(Beginning of Records shown)
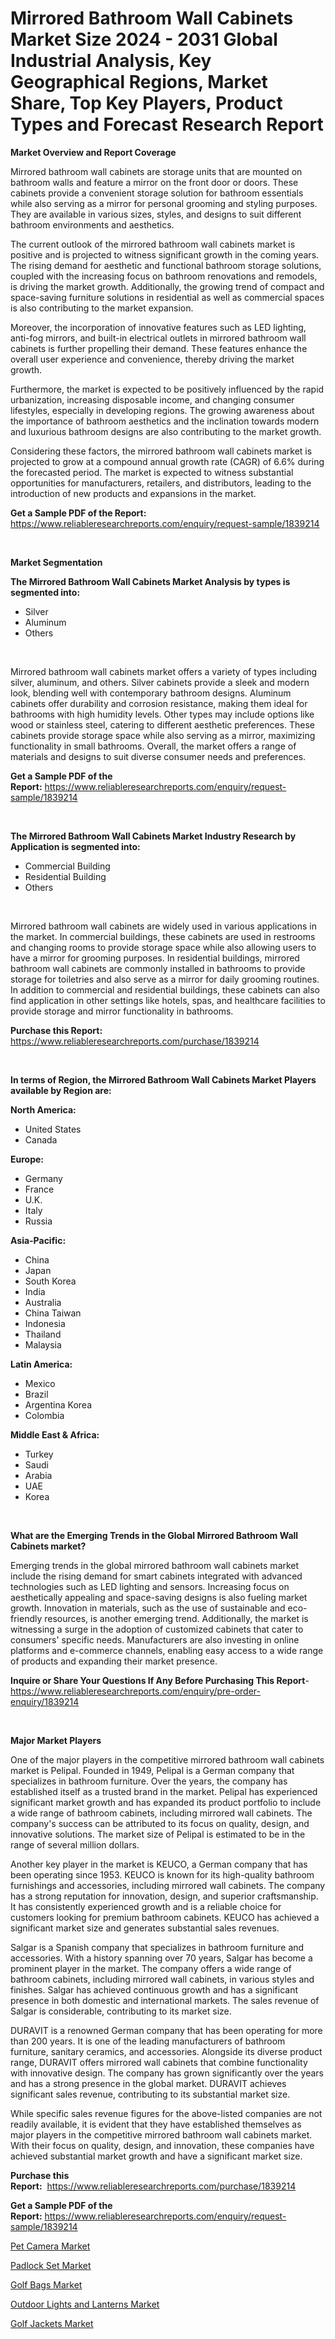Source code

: <p><h1>Mirrored Bathroom Wall Cabinets Market Size 2024 - 2031 Global Industrial Analysis, Key Geographical Regions, Market Share, Top Key Players, Product Types and Forecast Research Report</h1></p><p><strong>Market Overview and Report Coverage</strong></p>
<p><p>Mirrored bathroom wall cabinets are storage units that are mounted on bathroom walls and feature a mirror on the front door or doors. These cabinets provide a convenient storage solution for bathroom essentials while also serving as a mirror for personal grooming and styling purposes. They are available in various sizes, styles, and designs to suit different bathroom environments and aesthetics.</p><p>The current outlook of the mirrored bathroom wall cabinets market is positive and is projected to witness significant growth in the coming years. The rising demand for aesthetic and functional bathroom storage solutions, coupled with the increasing focus on bathroom renovations and remodels, is driving the market growth. Additionally, the growing trend of compact and space-saving furniture solutions in residential as well as commercial spaces is also contributing to the market expansion.</p><p>Moreover, the incorporation of innovative features such as LED lighting, anti-fog mirrors, and built-in electrical outlets in mirrored bathroom wall cabinets is further propelling their demand. These features enhance the overall user experience and convenience, thereby driving the market growth.</p><p>Furthermore, the market is expected to be positively influenced by the rapid urbanization, increasing disposable income, and changing consumer lifestyles, especially in developing regions. The growing awareness about the importance of bathroom aesthetics and the inclination towards modern and luxurious bathroom designs are also contributing to the market growth.</p><p>Considering these factors, the mirrored bathroom wall cabinets market is projected to grow at a compound annual growth rate (CAGR) of 6.6% during the forecasted period. The market is expected to witness substantial opportunities for manufacturers, retailers, and distributors, leading to the introduction of new products and expansions in the market.</p></p>
<p><strong>Get a Sample PDF of the Report:</strong> <a href="https://www.reliableresearchreports.com/enquiry/request-sample/1839214">https://www.reliableresearchreports.com/enquiry/request-sample/1839214</a></p>
<p>&nbsp;</p>
<p><strong>Market Segmentation</strong></p>
<p><strong>The Mirrored Bathroom Wall Cabinets Market Analysis by types is segmented into:</strong></p>
<p><ul><li>Silver</li><li>Aluminum</li><li>Others</li></ul></p>
<p>&nbsp;</p>
<p><p>Mirrored bathroom wall cabinets market offers a variety of types including silver, aluminum, and others. Silver cabinets provide a sleek and modern look, blending well with contemporary bathroom designs. Aluminum cabinets offer durability and corrosion resistance, making them ideal for bathrooms with high humidity levels. Other types may include options like wood or stainless steel, catering to different aesthetic preferences. These cabinets provide storage space while also serving as a mirror, maximizing functionality in small bathrooms. Overall, the market offers a range of materials and designs to suit diverse consumer needs and preferences.</p></p>
<p><strong>Get a Sample PDF of the Report:</strong>&nbsp;<a href="https://www.reliableresearchreports.com/enquiry/request-sample/1839214">https://www.reliableresearchreports.com/enquiry/request-sample/1839214</a></p>
<p>&nbsp;</p>
<p><strong>The Mirrored Bathroom Wall Cabinets Market Industry Research by Application is segmented into:</strong></p>
<p><ul><li>Commercial Building</li><li>Residential Building</li><li>Others</li></ul></p>
<p>&nbsp;</p>
<p><p>Mirrored bathroom wall cabinets are widely used in various applications in the market. In commercial buildings, these cabinets are used in restrooms and changing rooms to provide storage space while also allowing users to have a mirror for grooming purposes. In residential buildings, mirrored bathroom wall cabinets are commonly installed in bathrooms to provide storage for toiletries and also serve as a mirror for daily grooming routines. In addition to commercial and residential buildings, these cabinets can also find application in other settings like hotels, spas, and healthcare facilities to provide storage and mirror functionality in bathrooms.</p></p>
<p><strong>Purchase this Report:</strong>&nbsp; <a href="https://www.reliableresearchreports.com/purchase/1839214">https://www.reliableresearchreports.com/purchase/1839214</a></p>
<p>&nbsp;</p>
<p><strong>In terms of Region, the Mirrored Bathroom Wall Cabinets Market Players available by Region are:</strong></p>
<p>
    <p> <strong> North America: </strong>
        <ul>
            <li>United States</li>
            <li>Canada</li>
        </ul>
        </p> 
    <p> <strong> Europe: </strong>
        <ul>
            <li>Germany</li>
            <li>France</li>
            <li>U.K.</li>
            <li>Italy</li>
            <li>Russia</li>
        </ul>
        </p> 
    <p> <strong> Asia-Pacific: </strong>
        <ul>
            <li>China</li>
            <li>Japan</li>
            <li>South Korea</li>
            <li>India</li>
            <li>Australia</li>
            <li>China Taiwan</li>
            <li>Indonesia</li>
            <li>Thailand</li>
            <li>Malaysia</li>
        </ul>
        </p> 
    <p> <strong> Latin America: </strong>
        <ul>
            <li>Mexico</li>
            <li>Brazil</li>
            <li>Argentina Korea</li>
            <li>Colombia</li>
        </ul>
        </p> 
    <p> <strong> Middle East & Africa: </strong>
        <ul>
            <li>Turkey</li>
            <li>Saudi</li>
            <li>Arabia</li>
            <li>UAE</li>
            <li>Korea</li>
        </ul>
    </p>
    </p>
<p>&nbsp;</p>
<p><strong>What are the Emerging Trends in the Global Mirrored Bathroom Wall Cabinets market?</strong></p>
<p><p>Emerging trends in the global mirrored bathroom wall cabinets market include the rising demand for smart cabinets integrated with advanced technologies such as LED lighting and sensors. Increasing focus on aesthetically appealing and space-saving designs is also fueling market growth. Innovation in materials, such as the use of sustainable and eco-friendly resources, is another emerging trend. Additionally, the market is witnessing a surge in the adoption of customized cabinets that cater to consumers' specific needs. Manufacturers are also investing in online platforms and e-commerce channels, enabling easy access to a wide range of products and expanding their market presence.</p></p>
<p><strong>Inquire or Share Your Questions If Any Before Purchasing This Report</strong>- <a href="https://www.reliableresearchreports.com/enquiry/pre-order-enquiry/1839214">https://www.reliableresearchreports.com/enquiry/pre-order-enquiry/1839214</a></p>
<p>&nbsp;</p>
<p><strong>Major Market Players</strong></p>
<p><p>One of the major players in the competitive mirrored bathroom wall cabinets market is Pelipal. Founded in 1949, Pelipal is a German company that specializes in bathroom furniture. Over the years, the company has established itself as a trusted brand in the market. Pelipal has experienced significant market growth and has expanded its product portfolio to include a wide range of bathroom cabinets, including mirrored wall cabinets. The company's success can be attributed to its focus on quality, design, and innovative solutions. The market size of Pelipal is estimated to be in the range of several million dollars.</p><p>Another key player in the market is KEUCO, a German company that has been operating since 1953. KEUCO is known for its high-quality bathroom furnishings and accessories, including mirrored wall cabinets. The company has a strong reputation for innovation, design, and superior craftsmanship. It has consistently experienced growth and is a reliable choice for customers looking for premium bathroom cabinets. KEUCO has achieved a significant market size and generates substantial sales revenues.</p><p>Salgar is a Spanish company that specializes in bathroom furniture and accessories. With a history spanning over 70 years, Salgar has become a prominent player in the market. The company offers a wide range of bathroom cabinets, including mirrored wall cabinets, in various styles and finishes. Salgar has achieved continuous growth and has a significant presence in both domestic and international markets. The sales revenue of Salgar is considerable, contributing to its market size.</p><p>DURAVIT is a renowned German company that has been operating for more than 200 years. It is one of the leading manufacturers of bathroom furniture, sanitary ceramics, and accessories. Alongside its diverse product range, DURAVIT offers mirrored wall cabinets that combine functionality with innovative design. The company has grown significantly over the years and has a strong presence in the global market. DURAVIT achieves significant sales revenue, contributing to its substantial market size.</p><p>While specific sales revenue figures for the above-listed companies are not readily available, it is evident that they have established themselves as major players in the competitive mirrored bathroom wall cabinets market. With their focus on quality, design, and innovation, these companies have achieved substantial market growth and have a significant market size.</p></p>
<p><strong>Purchase this Report:</strong>&nbsp;&nbsp;<a href="https://www.reliableresearchreports.com/purchase/1839214">https://www.reliableresearchreports.com/purchase/1839214</a></p>
<p></p>
<p><strong>Get a Sample PDF of the Report:</strong>&nbsp;<a href="https://www.reliableresearchreports.com/enquiry/request-sample/1839214">https://www.reliableresearchreports.com/enquiry/request-sample/1839214</a></p>
<p><p><a href="https://github.com/amae102299/Market-Research-Report-List-2/blob/main/pet-camera-market.md">Pet Camera Market</a></p><p><a href="https://github.com/prosalinda88/Market-Research-Report-List-2/blob/main/padlock-set-market.md">Padlock Set Market</a></p><p><a href="https://github.com/melchekhinf/Market-Research-Report-List-2/blob/main/golf-bags-market.md">Golf Bags Market</a></p><p><a href="https://github.com/jonneygiverf/Market-Research-Report-List-2/blob/main/outdoor-lights-and-lanterns-market.md">Outdoor Lights and Lanterns Market</a></p><p><a href="https://github.com/sndrkn/Market-Research-Report-List-2/blob/main/golf-jackets-market.md">Golf Jackets Market</a></p></p>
(End of Records shown)
Description of the task. Give the number of lines above that include "Share". Write nothing else.

Written answer. 2